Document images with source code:

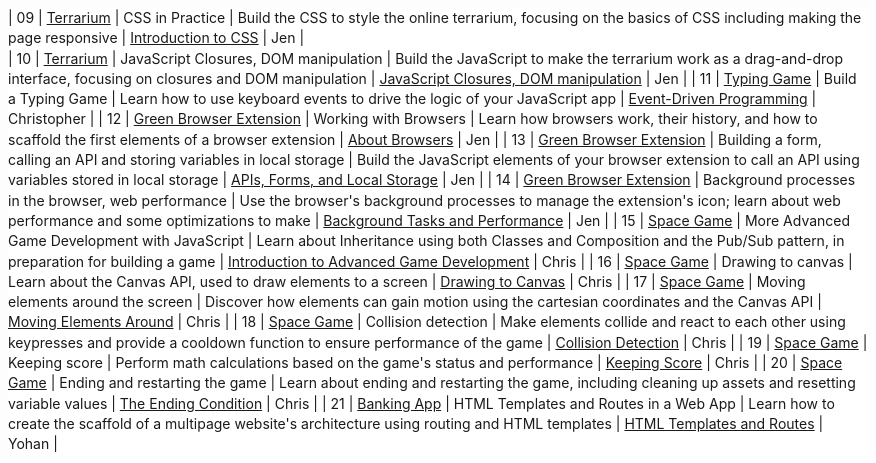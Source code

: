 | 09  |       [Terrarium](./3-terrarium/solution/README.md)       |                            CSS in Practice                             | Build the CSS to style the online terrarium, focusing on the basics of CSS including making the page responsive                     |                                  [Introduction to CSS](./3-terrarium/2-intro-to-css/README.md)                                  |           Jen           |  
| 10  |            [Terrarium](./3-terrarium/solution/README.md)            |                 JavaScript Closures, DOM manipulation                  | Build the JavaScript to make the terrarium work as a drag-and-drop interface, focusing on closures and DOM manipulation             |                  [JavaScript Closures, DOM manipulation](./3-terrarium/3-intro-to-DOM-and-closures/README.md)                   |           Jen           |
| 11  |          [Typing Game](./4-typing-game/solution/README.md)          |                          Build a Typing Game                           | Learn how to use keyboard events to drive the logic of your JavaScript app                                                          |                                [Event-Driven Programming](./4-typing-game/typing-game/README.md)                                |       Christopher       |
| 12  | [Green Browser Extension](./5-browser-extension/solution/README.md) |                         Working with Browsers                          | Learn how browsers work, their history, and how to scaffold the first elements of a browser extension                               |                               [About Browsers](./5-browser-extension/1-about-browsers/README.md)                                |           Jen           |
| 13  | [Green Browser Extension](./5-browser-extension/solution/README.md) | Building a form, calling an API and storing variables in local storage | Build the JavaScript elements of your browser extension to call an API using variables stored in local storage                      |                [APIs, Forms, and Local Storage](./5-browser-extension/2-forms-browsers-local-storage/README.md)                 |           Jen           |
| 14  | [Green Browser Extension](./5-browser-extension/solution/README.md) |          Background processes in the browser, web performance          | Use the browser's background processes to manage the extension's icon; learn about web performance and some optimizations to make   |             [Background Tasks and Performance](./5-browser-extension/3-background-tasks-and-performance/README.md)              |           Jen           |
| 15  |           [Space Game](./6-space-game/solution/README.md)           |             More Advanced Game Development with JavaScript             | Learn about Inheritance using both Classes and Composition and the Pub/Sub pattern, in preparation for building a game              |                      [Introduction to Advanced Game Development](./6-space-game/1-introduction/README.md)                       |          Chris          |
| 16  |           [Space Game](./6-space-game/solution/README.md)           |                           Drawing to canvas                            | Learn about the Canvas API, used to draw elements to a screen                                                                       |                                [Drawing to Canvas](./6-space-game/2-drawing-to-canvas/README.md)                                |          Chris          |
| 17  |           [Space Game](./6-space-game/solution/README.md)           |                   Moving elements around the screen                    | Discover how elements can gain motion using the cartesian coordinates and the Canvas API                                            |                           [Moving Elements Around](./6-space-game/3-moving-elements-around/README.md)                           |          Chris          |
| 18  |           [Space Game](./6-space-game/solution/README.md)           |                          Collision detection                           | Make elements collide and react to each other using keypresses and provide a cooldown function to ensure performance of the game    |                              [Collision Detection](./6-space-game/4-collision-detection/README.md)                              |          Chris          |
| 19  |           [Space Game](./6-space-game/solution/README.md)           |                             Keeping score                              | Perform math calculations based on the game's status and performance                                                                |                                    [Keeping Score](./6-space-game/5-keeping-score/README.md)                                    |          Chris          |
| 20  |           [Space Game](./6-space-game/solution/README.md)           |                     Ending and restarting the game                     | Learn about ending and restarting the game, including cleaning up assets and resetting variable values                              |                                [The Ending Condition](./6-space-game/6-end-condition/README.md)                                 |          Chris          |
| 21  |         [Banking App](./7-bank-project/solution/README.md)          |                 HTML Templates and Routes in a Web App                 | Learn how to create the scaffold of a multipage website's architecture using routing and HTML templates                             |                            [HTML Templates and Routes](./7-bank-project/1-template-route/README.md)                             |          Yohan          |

Task statement: Repeat the entries verbatim; no pictures.

Problem solution:
Source code

: | 09  |       [Terrarium](./3-terrarium/solution/README.md)       |                            CSS in Practice                             | Build the CSS to style the online terrarium, focusing on the basics of CSS including making the page responsive                     |                                  [Introduction to CSS](./3-terrarium/2-intro-to-css/README.md)                                  |           Jen           |  
| 10  |            [Terrarium](./3-terrarium/solution/README.md)            |                 JavaScript Closures, DOM manipulation                  | Build the JavaScript to make the terrarium work as a drag-and-drop interface, focusing on closures and DOM manipulation             |                  [JavaScript Closures, DOM manipulation](./3-terrarium/3-intro-to-DOM-and-closures/README.md)                   |           Jen           |
| 11  |          [Typing Game](./4-typing-game/solution/README.md)          |                          Build a Typing Game                           | Learn how to use keyboard events to drive the logic of your JavaScript app                                                          |                                [Event-Driven Programming](./4-typing-game/typing-game/README.md)                                |       Christopher       |
| 12  | [Green Browser Extension](./5-browser-extension/solution/README.md) |                         Working with Browsers                          | Learn how browsers work, their history, and how to scaffold the first elements of a browser extension                               |                               [About Browsers](./5-browser-extension/1-about-browsers/README.md)                                |           Jen           |
| 13  | [Green Browser Extension](./5-browser-extension/solution/README.md) | Building a form, calling an API and storing variables in local storage | Build the JavaScript elements of your browser extension to call an API using variables stored in local storage                      |                [APIs, Forms, and Local Storage](./5-browser-extension/2-forms-browsers-local-storage/README.md)                 |           Jen           |
| 14  | [Green Browser Extension](./5-browser-extension/solution/README.md) |          Background processes in the browser, web performance          | Use the browser's background processes to manage the extension's icon; learn about web performance and some optimizations to make   |             [Background Tasks and Performance](./5-browser-extension/3-background-tasks-and-performance/README.md)              |           Jen           |
| 15  |           [Space Game](./6-space-game/solution/README.md)           |             More Advanced Game Development with JavaScript             | Learn about Inheritance using both Classes and Composition and the Pub/Sub pattern, in preparation for building a game              |                      [Introduction to Advanced Game Development](./6-space-game/1-introduction/README.md)                       |          Chris          |
| 16  |           [Space Game](./6-space-game/solution/README.md)           |                           Drawing to canvas                            | Learn about the Canvas API, used to draw elements to a screen                                                                       |                                [Drawing to Canvas](./6-space-game/2-drawing-to-canvas/README.md)                                |          Chris          |
| 17  |           [Space Game](./6-space-game/solution/README.md)           |                   Moving elements around the screen                    | Discover how elements can gain motion using the cartesian coordinates and the Canvas API                                            |                           [Moving Elements Around](./6-space-game/3-moving-elements-around/README.md)                           |          Chris          |
| 18  |           [Space Game](./6-space-game/solution/README.md)           |                          Collision detection                           | Make elements collide and react to each other using keypresses and provide a cooldown function to ensure performance of the game    |                              [Collision Detection](./6-space-game/4-collision-detection/README.md)                              |          Chris          |
| 19  |           [Space Game](./6-space-game/solution/README.md)           |                             Keeping score                              | Perform math calculations based on the game's status and performance                                                                |                                    [Keeping Score](./6-space-game/5-keeping-score/README.md)                                    |          Chris          |
| 20  |           [Space Game](./6-space-game/solution/README.md)           |                     Ending and restarting the game                     | Learn about ending and restarting the game, including cleaning up assets and resetting variable values                              |                                [The Ending Condition](./6-space-game/6-end-condition/README.md)                                 |          Chris          |
| 21  |         [Banking App](./7-bank-project/solution/README.md)          |                 HTML Templates and Routes in a Web App                 | Learn how to create the scaffold of a multipage website's architecture using routing and HTML templates                             |                            [HTML Templates and Routes](./7-bank-project/1-template-route/README.md)                             |          Yohan          |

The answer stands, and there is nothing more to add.